But when Brunetti starts making a few inquiries about Davide Cavanella a number of intriguing issues raise their heads, centred around the question of how a man in his forties could have passed through several decades without leaving anything in the way of a paper trail. There’s no birth or baptismal certificate, no passport, no driver’s license, no credit cards and he never seems to have visited a doctor or been enrolled in the school system. In short, there’s nothing that might serve to verify that he actually existed. 

That’s strange, because given the obvious disability issues, both he and his mother would have been entitled to financial support from government programs designed to help the disabled, and in a country where unethical claims for state assistance are rife, he’s a disabled person for whom no claims were ever lodged.

According to Ana Cavanella, who doesn’t want to discuss the death at all, her son’s papers were stolen years ago, and it’s obvious there’s much more to the story than she is letting on. There’s an extra complication since she lives in a working-class neighbourhood where the state is the enemy, and when the police come around asking questions the neighbours become as deaf and mute as the subject of the inquiries.

As the clues start to stack up, Brunetti comes to believe the death may not have been an accident and suspects the wealthy Lembo family, aristocratic copper magnates who employed Ana Cavanella for many years and Brunetti gradually draws out the information he needs to form the full picture of Davide Cavanella’s existence. 

Along the way, of course, he has this other issue with Patta’s request, and there’s also a move afoot to remove Signorina Elettra from her current office and install Patta’s loathsome offsider Lieutenant Scarpa as his official receptionist. That won’t do at all, and Brunetti manages to find a means to prevent it.

But the main issue is the Cavanella case, and while Brunetti might have embarked on the inquiry expecting to find nothing suspicious, what he stumbles across instead is chilling, calculating and deeply disturbing.

Disturbing enough to have Brunetti, once he’s sorted things out in his own mind (there’s nothing much he can do in any official sense) setting out for a brooding walk along a wind and rain swept Lido.

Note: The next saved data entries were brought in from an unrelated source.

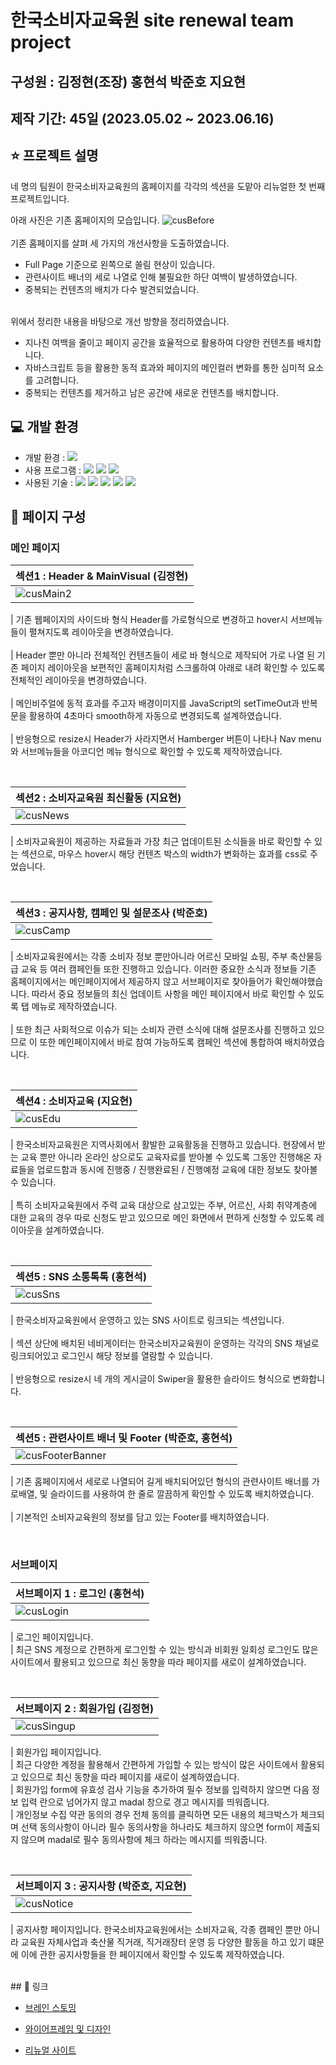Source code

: # 한국소비자교육원 site renewal team project

## 구성원 : 김정현(조장) 홍현석 박준호 지요현

## 제작 기간: 45일 (2023.05.02 ~ 2023.06.16)

## ⭐️ 프로젝트 설명

네 명의 팀원이 한국소비자교육원의 홈페이지를 각각의 섹션을 도맡아 리뉴얼한 첫 번째 프로젝트입니다.<br>

아래 사진은 기존 홈페이지의 모습입니다.
![cusBefore](https://github.com/Isabella-Kim/KoreaCustomerEducationCenterRenewal/assets/139948934/12b70acf-c3e4-4f6c-868b-489c590e22c1)
<br>
<br>
기존 홈페이지를 살펴 세 가지의 개선사항을 도출하였습니다.

- Full Page 기준으로 왼쪽으로 쏠림 현상이 있습니다.
- 관련사이트 배너의 세로 나열로 인해 불필요한 하단 여백이 발생하였습니다.
- 중복되는 컨텐츠의 배치가 다수 발견되었습니다.
  <br>
  <br>

위에서 정리한 내용을 바탕으로 개선 방향을 정리하였습니다.

- 지나친 여백을 줄이고 페이지 공간을 효율적으로 활용하여 다양한 컨텐츠를 배치합니다.
- 자바스크립트 등을 활용한 동적 효과와 페이지의 메인컬러 변화를 통한 심미적 요소를 고려합니다.
- 중복되는 컨텐츠를 제거하고 남은 공간에 새로운 컨텐츠를 배치합니다.

## 💻 개발 환경

- 개발 환경 : <img src="https://img.shields.io/badge/windows10-0078D6?style=flat-square&logo=windows10&logoColor=white"/>
- 사용 프로그램 : <img src="https://img.shields.io/badge/Vs code-007ACC?style=flat-square&logo=visualstudiocode&logoColor=white"/> <img src="https://img.shields.io/badge/Photoshop-31A8FF?style=flat-square&logo=adobephotoshop&logoColor=white"/> <img src="https://img.shields.io/badge/figma-F24E1E?style=flat-square&logo=figma&logoColor=white"/>
- 사용된 기술 :
  <img src="https://img.shields.io/badge/html5-E34F26?style=flat-square&logo=html5&logoColor=white"> <img src="https://img.shields.io/badge/css3-1572B6?style=flat-square&logo=css3&logoColor=white"> <img src="https://img.shields.io/badge/jQuery-0769AD?style=flat-square&logo=jQuery&logoColor=white"> <img src="https://img.shields.io/badge/JavaScript-F7DF1E?style=flat-square&logo=JavaScript&logoColor=white"> <img src="https://img.shields.io/badge/Swiper-6332F6?style=flat-square&logo=Swiper&logoColor=white">

## 👀 페이지 구성

### 메인 페이지

| 섹션1 : Header & MainVisual (김정현)                                                                                                   |
| :------------------------------------------------------------------------------------------------------------------------------------- |
| ![cusMain2](https://github.com/Isabella-Kim/KoreaCustomerEducationCenterRenewal/assets/139948934/3782575e-6ea9-4021-8f36-52049c2d7db5) |

| 기존 웹페이지의 사이드바 형식 Header를 가로형식으로 변경하고 hover시 서브메뉴들이 펼쳐지도록 레이아웃을 변경하였습니다.
<br>
<br>
| Header 뿐만 아니라 전체적인 컨텐츠들이 세로 바 형식으로 제작되어 가로 나열 된 기존 페이지 레이아웃을 보편적인 홈페이지처럼 스크롤하여 아래로 내려 확인할 수 있도록 전체적인 레이아웃을 변경하였습니다.
<br>
<br>
| 메인비주얼에 동적 효과를 주고자 배경이미지를 JavaScript의 setTimeOut과 반복문을 활용하여 4초마다 smooth하게 자동으로 변경되도록 설계하였습니다.
<br>
<br>
| 반응형으로 resize시 Header가 사라지면서 Hamberger 버튼이 나타나 Nav menu와 서브메뉴들을 아코디언 메뉴 형식으로 확인할 수 있도록 제작하였습니다.

<br>

| 섹션2 : 소비자교육원 최신활동 (지요현)                                                                                                |
| :------------------------------------------------------------------------------------------------------------------------------------ |
| ![cusNews](https://github.com/Isabella-Kim/KoreaCustomerEducationCenterRenewal/assets/139948934/669a5a2c-ec73-432c-88cb-1d13c0a88736) |

| 소비자교육원이 제공하는 자료들과 가장 최근 업데이트된 소식들을 바로 확인할 수 있는 섹션으로, 마우스 hover시 해당 컨텐츠 박스의 width가 변화하는 효과를 css로 주었습니다.

<br>

| 섹션3 : 공지사항, 캠페인 및 설문조사 (박준호)                                                                                         |
| :------------------------------------------------------------------------------------------------------------------------------------ |
| ![cusCamp](https://github.com/Isabella-Kim/KoreaCustomerEducationCenterRenewal/assets/139948934/b1ad7b2e-9716-4f52-b272-45d5230a60e0) |

| 소비자교육원에서는 각종 소비자 정보 뿐만아니라 어르신 모바일 쇼핑, 주부 축산물등급 교육 등 여러 캠페인들 또한 진행하고 있습니다. 이러한 중요한 소식과 정보들 기존 홈페이지에서는 메인페이지에서 제공하지 않고 서브페이지로 찾아들어가 확인해야했습니다. 따라서 중요 정보들의 최신 업데이트 사항을 메인 페이지에서 바로 확인할 수 있도록 탭 메뉴로 제작하였습니다.
<br>
<br>
| 또한 최근 사회적으로 이슈가 되는 소비자 관련 소식에 대해 설문조사를 진행하고 있으므로 이 또한 메인페이지에서 바로 참여 가능하도록 캠페인 섹션에 통합하여 배치하였습니다.

<br>

| 섹션4 : 소비자교육 (지요현)                                                                                                          |
| :----------------------------------------------------------------------------------------------------------------------------------- |
| ![cusEdu](https://github.com/Isabella-Kim/KoreaCustomerEducationCenterRenewal/assets/139948934/8b896bd6-88b7-4cde-b301-edae7929e8f3) |

| 한국소비자교육원은 지역사회에서 활발한 교육활동을 진행하고 있습니다. 현장에서 받는 교육 뿐만 아니라 온라인 상으로도 교육자료를 받아볼 수 있도록 그동안 진행해온 자료들을 업로드함과 동시에 진행중 / 진행완료된 / 진행예정 교육에 대한 정보도 찾아볼 수 있습니다.
<br>
<br>
| 특히 소비자교육원에서 주력 교육 대상으로 삼고있는 주부, 어르신, 사회 취약계층에 대한 교육의 경우 따로 신청도 받고 있으므로 메인 화면에서 편하게 신청할 수 있도록 레이아웃을 설계하였습니다.

<br>

| 섹션5 : SNS 소통톡톡 (홍현석)                                                                                                        |
| :----------------------------------------------------------------------------------------------------------------------------------- |
| ![cusSns](https://github.com/Isabella-Kim/KoreaCustomerEducationCenterRenewal/assets/139948934/252776e1-ff57-4a67-9315-7b4700d5bf98) |

| 한국소비자교육원에서 운영하고 있는 SNS 사이트로 링크되는 섹션입니다. <br>
<br>
| 섹션 상단에 배치된 네비게이터는 한국소비자교육원이 운영하는 각각의 SNS 채널로 링크되어있고 로그인시 해당 정보를 열람할 수 있습니다.
<br>
<br>
| 반응형으로 resize시 네 개의 게시글이 Swiper을 활용한 슬라이드 형식으로 변화합니다.

<br>

| 섹션5 : 관련사이트 배너 및 Footer (박준호, 홍현석)                                                                                            |
| :-------------------------------------------------------------------------------------------------------------------------------------------- |
| ![cusFooterBanner](https://github.com/Isabella-Kim/KoreaCustomerEducationCenterRenewal/assets/139948934/a7610f49-887e-400c-bc14-2a4374a098e8) |

| 기존 홈페이지에서 세로로 나열되어 길게 배치되어있던 형식의 관련사이트 배너를 가로배열, 및 슬라이드를 사용하여 한 줄로 깔끔하게 확인할 수 있도록 배치하였습니다.
<br>
<br>
| 기본적인 소비자교육원의 정보를 담고 있는 Footer를 배치하였습니다.

<br>

### 서브페이지

| 서브페이지 1 : 로그인 (홍현석)                                                                                                         |
| :------------------------------------------------------------------------------------------------------------------------------------- |
| ![cusLogin](https://github.com/Isabella-Kim/KoreaCustomerEducationCenterRenewal/assets/139948934/ef66ba28-2307-41b2-9616-fea065395928) |

| 로그인 페이지입니다.
<br/>
| 최근 SNS 계정으로 간편하게 로그인할 수 있는 방식과 비회원 일회성 로그인도 많은 사이트에서 활용되고 있으므로 최신 동향을 따라 페이지를 새로이 설계하였습니다.

<br>

| 서브페이지 2 : 회원가입 (김정현)                                                                                                        |
| :-------------------------------------------------------------------------------------------------------------------------------------- |
| ![cusSingup](https://github.com/Isabella-Kim/KoreaCustomerEducationCenterRenewal/assets/139948934/c0d94f1e-df99-4c75-96f8-3a63c3c6efb4) |

| 회원가입 페이지입니다.
<br/>
| 최근 다양한 계정을 활용해서 간편하게 가입할 수 있는 방식이 많은 사이트에서 활용되고 있으므로 최신 동향을 따라 페이지를 새로이 설계하였습니다.
<br>
| 회원가입 form에 유효성 검사 기능을 추가하여 필수 정보를 입력하지 않으면 다음 정보 입력 란으로 넘어가지 않고 madal 창으로 경고 메시지를 띄워줍니다.
<br>
| 개인정보 수집 약관 동의의 경우 전체 동의를 클릭하면 모든 내용의 체크박스가 체크되며 선택 동의사항이 아니라 필수 동의사항을 하나라도 체크하지 않으면 form이 제출되지 않으며 madal로 필수 동의사항에 체크 하라는 메시지를 띄워줍니다.

<br>

| 서브페이지 3 : 공지사항 (박준호, 지요현)                                                                                                |
| :-------------------------------------------------------------------------------------------------------------------------------------- |
| ![cusNotice](https://github.com/Isabella-Kim/KoreaCustomerEducationCenterRenewal/assets/139948934/935114d3-db3b-4cfb-a57c-f0ec54cf72bb) |

| 공지사항 페이지입니다. 한국소비자교육원에서는 소비자교육, 각종 캠페인 뿐만 아니라 교육원 자체사업과 축산물 직거래, 직거래장터 운영 등 다양한 활동을 하고 있기 떄문에 이에 관한 공지사항들을 한 페이지에서 확인할 수 있도록 제작하였습니다.

<br>
## 🚀 링크

- [브레인 스토밍](https://www.figma.com/file/JkCP6CdIZ6SsCdbs5MlJK3/3%EC%A1%B0?type=whiteboard&node-id=0%3A1&t=DDhowMVhTc6kfyZi-1)

- [와이어프레임 및 디자인](https://www.figma.com/file/bpMg6sP7CTw6bPyUMLrl0k/%ED%94%84%EB%A1%9C%EC%A0%9D%ED%8A%B8-3%EC%A1%B0?type=design&node-id=0%3A1&mode=design&t=9lyUahti1dNEm2lp-1)

- [리뉴얼 사이트](https://isabella-kim.github.io/KoreaCustomerEducationCenterRenewal/)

The Golden Egg might seem to be a relatively low-key affair for much of the story, but there’s a sting in the tail and along the way the reader comes across all the elements we’ve come to expect in a Donna Leon story. Brunetti’s family and colleagues go about their business, providing the opportunity for evocative references to Venetian history and architecture, moody ruminations on Italian politics and society, and the regulation descriptions of the city’s food, weather and social life. 

It’s Number Twenty-two in the series, and shows an author who doesn’t seem to be running out of steam. Remarkably, given the longevity of the series, for my money it’s getting better.